Michael L. Burack, Wilmer, Cutler Pickering, Washington, D.C., was on the brief, for intervenor IBM.
Appeal from the General Services Administration Board of Contract Appeals.
Before BISSELL, MAYER, and MICHEL, Circuit Judges.
Pacificorp Capital, Inc. (Pacificorp) appeals the decision of the General Services Board of Contract Appeals (GSBCA), Pacificorp Capital, Inc., GSBCA No. 9231-P, 88-1 BCA ¶ 20,330, dismissing for lack of jurisdiction Pacificorp's bid protest of a computer contract award. We affirm.
On September 30, 1987, the United States Air Force awarded a contract to International Business Machines Corporation (IBM) to upgrade a central processing unit (CPU) the Air Force used to support several of its weapon systems. The contract stated that the Avionics Integrated Support Facility (AISF) at Tinker Air Force Base in Oklahoma would use the CPU to support weapons such as the air-launched cruise missile, and the B-52 bomber. Specifically, the CPU would be used in AISF's computer system to support the on-board computers of these weapon systems by debugging, modifying, and enhancing their software, and by engaging in flight simulations to test the software.
Only Pacificorp and IBM bid for this contract.

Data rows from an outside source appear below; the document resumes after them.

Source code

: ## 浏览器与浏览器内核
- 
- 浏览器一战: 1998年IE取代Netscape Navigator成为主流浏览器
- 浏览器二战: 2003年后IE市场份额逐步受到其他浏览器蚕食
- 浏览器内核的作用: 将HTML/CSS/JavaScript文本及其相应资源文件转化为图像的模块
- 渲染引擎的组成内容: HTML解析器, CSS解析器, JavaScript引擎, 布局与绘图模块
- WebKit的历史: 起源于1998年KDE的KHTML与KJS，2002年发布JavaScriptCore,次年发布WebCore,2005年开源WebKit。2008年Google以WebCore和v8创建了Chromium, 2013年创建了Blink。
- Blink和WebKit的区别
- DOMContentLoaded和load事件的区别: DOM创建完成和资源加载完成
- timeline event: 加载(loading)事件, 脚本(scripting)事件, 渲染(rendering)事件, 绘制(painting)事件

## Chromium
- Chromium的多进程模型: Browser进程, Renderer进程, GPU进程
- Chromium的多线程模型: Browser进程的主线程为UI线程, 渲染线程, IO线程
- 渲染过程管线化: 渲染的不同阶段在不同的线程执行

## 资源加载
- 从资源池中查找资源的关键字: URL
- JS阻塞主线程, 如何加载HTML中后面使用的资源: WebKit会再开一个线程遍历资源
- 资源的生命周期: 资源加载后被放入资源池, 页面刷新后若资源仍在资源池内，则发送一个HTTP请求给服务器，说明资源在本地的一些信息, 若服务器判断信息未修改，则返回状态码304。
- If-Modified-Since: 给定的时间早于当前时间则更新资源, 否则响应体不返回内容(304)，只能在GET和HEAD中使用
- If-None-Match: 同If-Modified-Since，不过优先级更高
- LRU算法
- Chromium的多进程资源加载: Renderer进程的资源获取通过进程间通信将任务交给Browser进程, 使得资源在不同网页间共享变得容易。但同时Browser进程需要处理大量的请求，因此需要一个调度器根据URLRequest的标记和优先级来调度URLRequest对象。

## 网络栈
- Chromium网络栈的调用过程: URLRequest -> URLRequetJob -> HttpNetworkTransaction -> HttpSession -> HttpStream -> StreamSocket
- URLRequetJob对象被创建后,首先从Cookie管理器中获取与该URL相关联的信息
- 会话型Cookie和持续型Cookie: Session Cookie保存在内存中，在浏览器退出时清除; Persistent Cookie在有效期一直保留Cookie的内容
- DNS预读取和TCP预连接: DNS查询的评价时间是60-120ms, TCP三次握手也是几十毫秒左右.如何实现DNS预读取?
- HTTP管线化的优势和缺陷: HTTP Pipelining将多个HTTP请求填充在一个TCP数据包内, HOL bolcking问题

After the Air Force awarded the contract to IBM, Pacificorp promptly protested. IBM intervened and moved to dismiss for lack of jurisdiction. The Air Force filed a similar motion. The GSBCA held that it had no jurisdiction over the protest, and dismissed the case. Subsequently, the GSBCA denied Pacificorp's motion for reconsideration. Pacificorp Capital, Inc., GSBCA No. 9231-P-R, 88-1 BCA ¶ 20,410. Thereafter, Pacificorp appealed.

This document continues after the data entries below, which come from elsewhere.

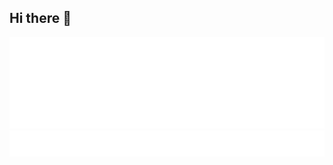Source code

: ## Hi there 👋

<picture>
  <img src="/metrics.plugin.traffic.svg" alt="Metrics">
</picture>

<picture>
  <img src="/metrics.plugin.achievements.svg" alt="Metrics">
</picture>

1. Whether Pacificorp's appeal is moot.
2. Whether the GSBCA had jurisdiction to adjudicate Pacificorp's bid protest.
The government notes that the CPU at issue in this case has already been procured from IBM, and installed. The government, therefore, contends that this appeal is moot. We cannot accept this argument.
Here the GSBCA has dismissed Pacificorp's protest for lack of jurisdiction. If we were to reverse that holding, the GSBCA would then consider whether the Air Force violated any statute or regulation in awarding the subject contract to IBM. 40 U.S.C. § 759(f)(5)(B) (Supp. IV 1986). Regardless of whether the procurement has already been completed, section 759(f)(5)(C) expressly permits the GSBCA to grant a successful protester an award of protest and bid preparation costs. The availability of such relief is enough to maintain this as a "live" controversy.

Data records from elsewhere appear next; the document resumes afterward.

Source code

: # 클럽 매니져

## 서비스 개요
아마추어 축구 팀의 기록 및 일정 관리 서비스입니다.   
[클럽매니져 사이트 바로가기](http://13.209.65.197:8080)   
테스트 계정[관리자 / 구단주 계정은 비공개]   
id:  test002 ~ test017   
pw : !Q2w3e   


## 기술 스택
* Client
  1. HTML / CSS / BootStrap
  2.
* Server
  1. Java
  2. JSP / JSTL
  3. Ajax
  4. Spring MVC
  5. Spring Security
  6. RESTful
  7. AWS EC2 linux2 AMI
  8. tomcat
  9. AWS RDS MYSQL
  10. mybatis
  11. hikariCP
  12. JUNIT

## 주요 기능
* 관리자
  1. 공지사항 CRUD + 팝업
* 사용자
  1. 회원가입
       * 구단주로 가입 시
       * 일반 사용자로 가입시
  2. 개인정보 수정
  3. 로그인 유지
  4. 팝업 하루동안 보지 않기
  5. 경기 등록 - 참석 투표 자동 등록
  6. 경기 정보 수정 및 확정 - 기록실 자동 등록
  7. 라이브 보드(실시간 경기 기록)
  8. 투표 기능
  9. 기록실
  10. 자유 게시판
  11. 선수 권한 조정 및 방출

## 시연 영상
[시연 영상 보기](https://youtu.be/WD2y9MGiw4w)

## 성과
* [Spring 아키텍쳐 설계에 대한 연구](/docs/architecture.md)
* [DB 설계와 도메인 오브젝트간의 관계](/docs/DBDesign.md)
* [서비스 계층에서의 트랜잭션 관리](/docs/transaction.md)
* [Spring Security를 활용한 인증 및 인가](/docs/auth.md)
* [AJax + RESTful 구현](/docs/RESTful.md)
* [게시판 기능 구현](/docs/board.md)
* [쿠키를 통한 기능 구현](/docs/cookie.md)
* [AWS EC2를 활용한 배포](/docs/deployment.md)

Section 908 of the Department of Defense Authorization Act, 1982 (Warner amendment), 10 U.S.C. § 2315 (1982), excluded certain Department of Defense (DOD) procurements from the General Services Administration's broad authority under 40 U.S.C. § 759 (Supp. IV 1986) to purchase automated data processing equipment (ADPE) on behalf of the government. The Paperwork Reduction Reauthorization Act of 1986, § 101(m), 44 U.S.C.A. § 3501 et seq., 40 U.S.C. § 759(a)(2)(A)-(3)(D) (Supp. IV 1986), incorporated these exclusions into the GSBCA's bid protest authority. As it now stands, the GSBCA does not have bid protest jurisdiction over
(C) the procurement by the Department of Defense of automatic data processing equipment or services if the function, operation, or use of which —
. . . .
(iv) involves equipment which is an integral part of a weapon or weapons system; or
(v) is critical to the direct fulfillment of military or intelligence missions, provided that this exclusion shall not include automatic data processing equipment used for routine administrative and business applications such as payroll, finance, logistics, and personnel management. . . .
The GSBCA determined that the CPU at issue was not an integral part of a weapon system. It, therefore, concluded that this provision was no bar to its jurisdiction. 88-1 BCA ¶ 20,330, at 102,774. The GSBCA went on to hold, however, that because the CPU was critical to the direct fulfillment of a military mission, the GSBCA did not have authority to hear this protest. Id.
The parties argue vigorously concerning the "critical to the direct fulfillment" language, but say almost nothing about the "integral part of a weapon" exemption. Effectively, they have put in issue only the "critical to the direct fulfillment" criterion. We decide the case on that basis and do not reach the "integral part of a weapon" exemption.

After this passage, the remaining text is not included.